Every year, several zettabytes of data are generated. However, these raw data are often unusable for Machine Learning algorithms. The challenge in Machine Learning is no longer just obtaining access to data but quickly acquiring labeled data of high quality. Let’s take the example of object recognition using CAPTCHA – a test to determine whether a human or a computer is operating a program: When users are asked to select images containing traffic lights, the label “traffic light” or “no traffic light” is assigned to the images they click or don’t click.
Through the process of labeling, labeled data is created, allowing a Machine Learning algorithm to build a statistical model to classify previously unseen images. In this case, the classes “traffic light” and “no traffic light” are assigned. See the blog post “What are the types of Machine Learning?” for more information on classification.
Challenge: Some labels can only be assigned by experts
In the context of object recognition, we may also want to recognize stop signs, children, or potholes. Labels can, therefore, be used in a versatile manner. Depending on the type of classification task, the labeling process can also be complicated. For the identification of a traffic light, basic knowledge is sufficient. It becomes more challenging for classification tasks that require complex background knowledge such as determining if a tumor is present based on an ultrasound image. This task requires expert knowledge. The labeling process is complicated in such cases because only a few individuals are eligible for labeling. Since large amounts of data are typically required, labeling is correspondingly tedious and time-consuming.
Active learning relieves annotators
One way to reduce the effort is to use active learning, a subcategory of supervised learning. Active learning refers to a learning algorithm that selectively chooses data points from a set of unlabeled data points to be labeled next. Labeling can be done by a human or, for evaluation purposes, by the algorithm itself. The selection of data points is based on a selection strategy. A commonly chosen selection strategy is uncertainty sampling, which selects the data point with the lowest confidence. The lowest confidence means that the algorithm is least certain about which class this data point belongs to. The basic idea is that the model with fewer data points achieves the same or higher classification accuracy (e.g., 90% correctly recognized) as a model that uses all data points. When the learning process stops is defined by a stopping criterion.
The process in detail
Below, we describe the process of active learning using object recognition and uncertainty sampling as the selection strategy. At the beginning, we have a set of image data and a person who is supposed to label them.

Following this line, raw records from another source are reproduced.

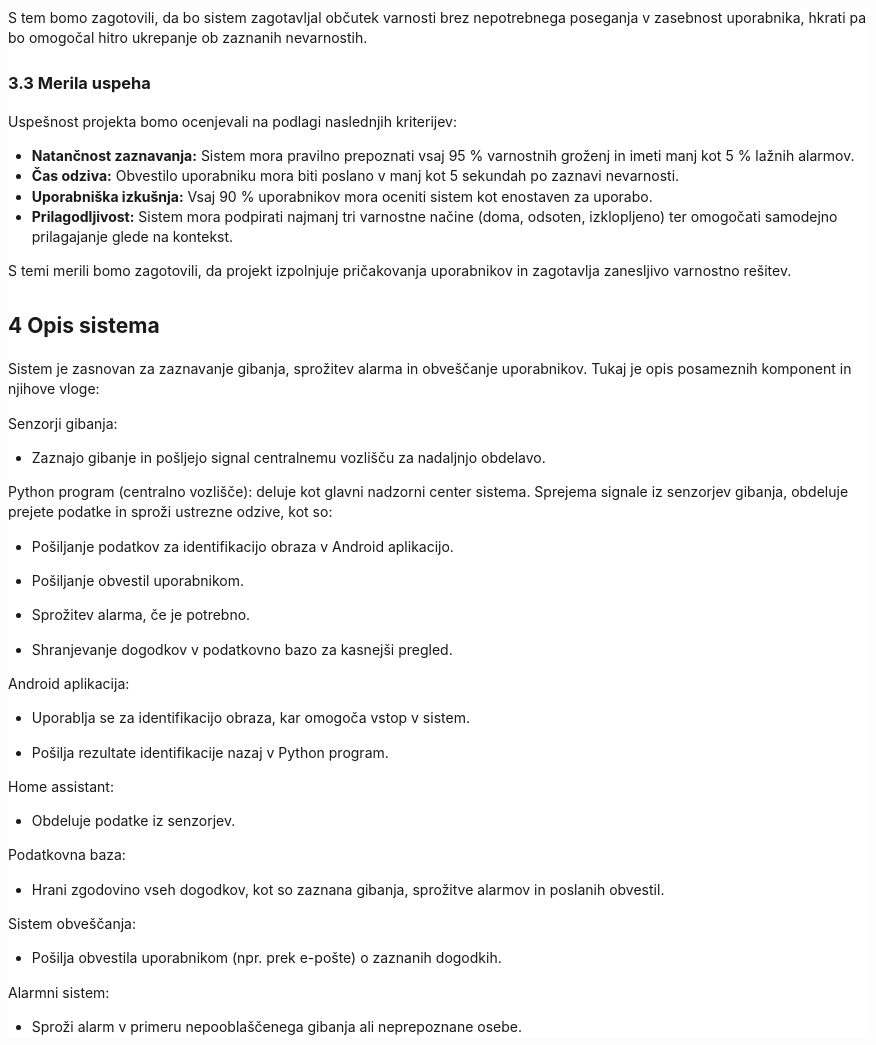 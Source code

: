 S tem bomo zagotovili, da bo sistem zagotavljal občutek varnosti brez nepotrebnega poseganja v zasebnost uporabnika, hkrati pa bo omogočal hitro ukrepanje ob zaznanih nevarnostih.  

### 3.3 Merila uspeha

Uspešnost projekta bomo ocenjevali na podlagi naslednjih kriterijev:  

- **Natančnost zaznavanja:** Sistem mora pravilno prepoznati vsaj 95 % varnostnih groženj in imeti manj kot 5 % lažnih alarmov.  
- **Čas odziva:** Obvestilo uporabniku mora biti poslano v manj kot 5 sekundah po zaznavi nevarnosti.  
- **Uporabniška izkušnja:** Vsaj 90 % uporabnikov mora oceniti sistem kot enostaven za uporabo.  
- **Prilagodljivost:** Sistem mora podpirati najmanj tri varnostne načine (doma, odsoten, izklopljeno) ter omogočati samodejno prilagajanje glede na kontekst.  

S temi merili bomo zagotovili, da projekt izpolnjuje pričakovanja uporabnikov in zagotavlja zanesljivo varnostno rešitev.  

## 4 Opis sistema

Sistem je zasnovan za zaznavanje gibanja, sprožitev alarma in obveščanje uporabnikov. Tukaj je opis posameznih komponent in njihove vloge:

Senzorji gibanja:

- Zaznajo gibanje in pošljejo signal centralnemu vozlišču za nadaljnjo obdelavo.

Python program (centralno vozlišče): deluje kot glavni nadzorni center sistema. Sprejema signale iz senzorjev gibanja, obdeluje prejete podatke in sproži ustrezne odzive, kot so:

- Pošiljanje podatkov za identifikacijo obraza v Android aplikacijo.

- Pošiljanje obvestil uporabnikom.

- Sprožitev alarma, če je potrebno.

- Shranjevanje dogodkov v podatkovno bazo za kasnejši pregled.

Android aplikacija:

- Uporablja se za identifikacijo obraza, kar omogoča vstop v sistem.

- Pošilja rezultate identifikacije nazaj v Python program.

Home assistant:

- Obdeluje podatke iz senzorjev.

Podatkovna baza:

- Hrani zgodovino vseh dogodkov, kot so zaznana gibanja, sprožitve alarmov in poslanih obvestil.

Sistem obveščanja:

- Pošilja obvestila uporabnikom (npr. prek e-pošte) o zaznanih dogodkih.

Alarmni sistem:

- Sproži alarm v primeru nepooblaščenega gibanja ali neprepoznane osebe.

- A small part of the data is labeled to ensure that we have examples of images with traffic lights and images without traffic lights.
- The model is trained.
- The model predicts the class of all unlabeled images.
- The image with the lowest value, i.e., the greatest uncertainty, is selected and shown to the person for labeling.
- The person indicates whether a traffic light is visible in the image or not, and the information is stored.
- If the stopping criterion is not reached, the process returns to step 2 (model training).
It is possible to provide the person with several images directly in step 4. The advantage is that training does not have to start anew after each image, which can take a lot of time depending on model complexity. The number of data points that a person can process cognitively is ten. For example, the number of links in a Google search is limited to ten per page. How to define the stopping criterion depends heavily on the application scenario and it is also determined by the available resources.
Application scenario: Active learning in autonomous driving
A major player in data generation is the automotive industry. It is roughly assumed that the sensors in an autonomous vehicle produce at least 5 terabytes of data per day. Labeling these amounts of data is almost impossible. This is precisely where active learning comes into play. In this case, the algorithm selects video images that are difficult to classify because the images, for example, contain objects that have never been seen before. A team from graphics processor and chip developer Nvidia found that in the detection of pedestrians and cyclists, accuracy is higher with active learning than with human selection.
Active learning is interesting when (1) many unlabeled data are available, and labeling is expensive and time-consuming, and (2) a selection bias is expected in manual data selection. For example, a selection bias was evident in Nvidia’s study: Humans typically chose shots from a single driving session, while the active learning algorithm selected images from many different driving sessions. Active learning is currently not utilized enough in practice, but it is gaining relevance through recent developments. Especially regarding the need for trustworthy AI, the approach will become more important since active learning allows involving a human in the learning process.